Pinel was born on April 20, 1745 at Saint André, in southern France. His relatives on both sides of his family were physicians and surgeons. In college, he first studied literature before changing to religion. In April, 1770, he abandoned his religion classes at the University of Toulouse and enrolled in the college of medicine. He received his M.D. degree on December 21, 1773. In 1774, Pinel went to Montpellier, where he taught mathematics and anatomy, wrote theses for the lazy, rich students, and observed the practice of medicine. In 1778, he moved to Paris, where he edited a health journal, wrote articles for several publications, and translated English medical and scientific works into French.
A turning point in his life occurred in 1783, when a friend asked Pinel for help with his manic-depressive behavior. His friend was a law student in Paris, and his behavior alternated between depression and excitability. Finally, Pinel's friend ran away one night into the forest wearing only his shirt. He got lost and was discovered by a pack of wolves, killing him. Pinel was shocked by this incident and wondered what he could do to help such people. His interest in treating mentally ill people increased, and he began to publish articles on mental illness.
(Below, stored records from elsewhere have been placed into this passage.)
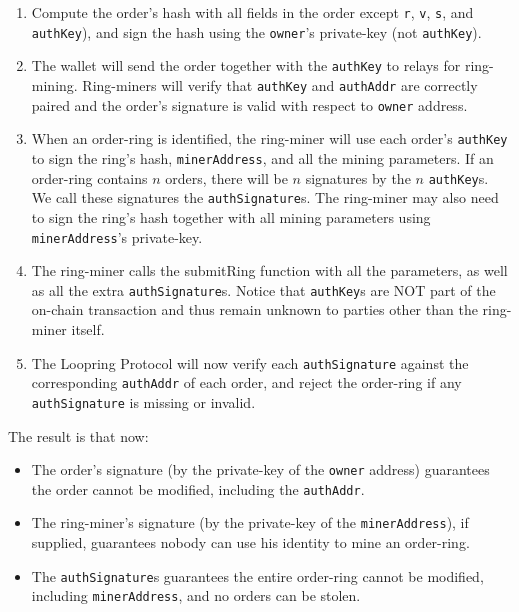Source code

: \documentclass[UTF8,nofonts]{article}
\begin{document}
\begin{multicols}{2}
\begin{enumerate}
\begin{enumerate}
	\item Compute the order's hash with all fields in the order except \verb|r|, \verb|v|, \verb|s|, and \verb|authKey|), and sign the hash using the \verb|owner|'s private-key (not \verb|authKey|).

	\item The wallet will send the order together with the \verb|authKey| to  relays for ring-mining. Ring-miners will verify that \verb|authKey| and \verb|authAddr| are correctly paired and the order's signature is valid with respect to \verb|owner| address.

	\item When an order-ring is identified, the ring-miner will use each order's \verb|authKey| to sign the ring's hash, \verb|minerAddress|, and all the mining parameters. If an order-ring contains $n$ orders, there will be $n$ signatures by the $n$ \verb|authKey|s. We call these signatures the \verb|authSignature|s. The ring-miner may also need to sign the ring's hash together with all mining parameters using \verb|minerAddress|'s private-key.

	\item The ring-miner calls the submitRing function with all the parameters, as well as all the extra \verb|authSignature|s. Notice that \verb|authKey|s are NOT part of the on-chain transaction and thus remain unknown to parties other than the ring-miner itself.


	\item The Loopring Protocol will now verify each \verb|authSignature| against the corresponding \verb|authAddr| of each order, and reject the order-ring if any \verb|authSignature| is missing or invalid.
 
\end{enumerate}

The result is that now:

\begin{itemize}

	\item  The order's signature (by the private-key of the \verb|owner| address) guarantees the order cannot be modified, including the \verb|authAddr|.
	\item  The ring-miner's signature (by the private-key of the \verb|minerAddress|), if supplied, guarantees nobody can use his identity to mine an order-ring.
	\item  The \verb|authSignature|s guarantees the entire order-ring cannot be modified, including \verb|minerAddress|, and no orders can be stolen.


\end{itemize}
\end{enumerate}
\end{multicols}
\end{document}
Powerful people noted Pinel's work on mental illness, and in 1793, with Paris controlled by the revolutionary government that had deposed King Louis XVI, he was appointed the director of the Bicêtre Insane Asylum, one of the most famous asylums in France. At Bicêtre, inmates were locked in dark cells, chained to walls, dunked in water, given drugs to make them vomit, and bled. The ruling theories of the time said that insane people were possessed by demons. Pinel thought that social and mental stress, heredity, and physical ailments caused insanity. He threw out the old treatments and recommended sunlight, friendly conversations with the doctor, discussing personal problems, exercise, cleanliness, and meaningful work. He especially wanted to unchain his patients.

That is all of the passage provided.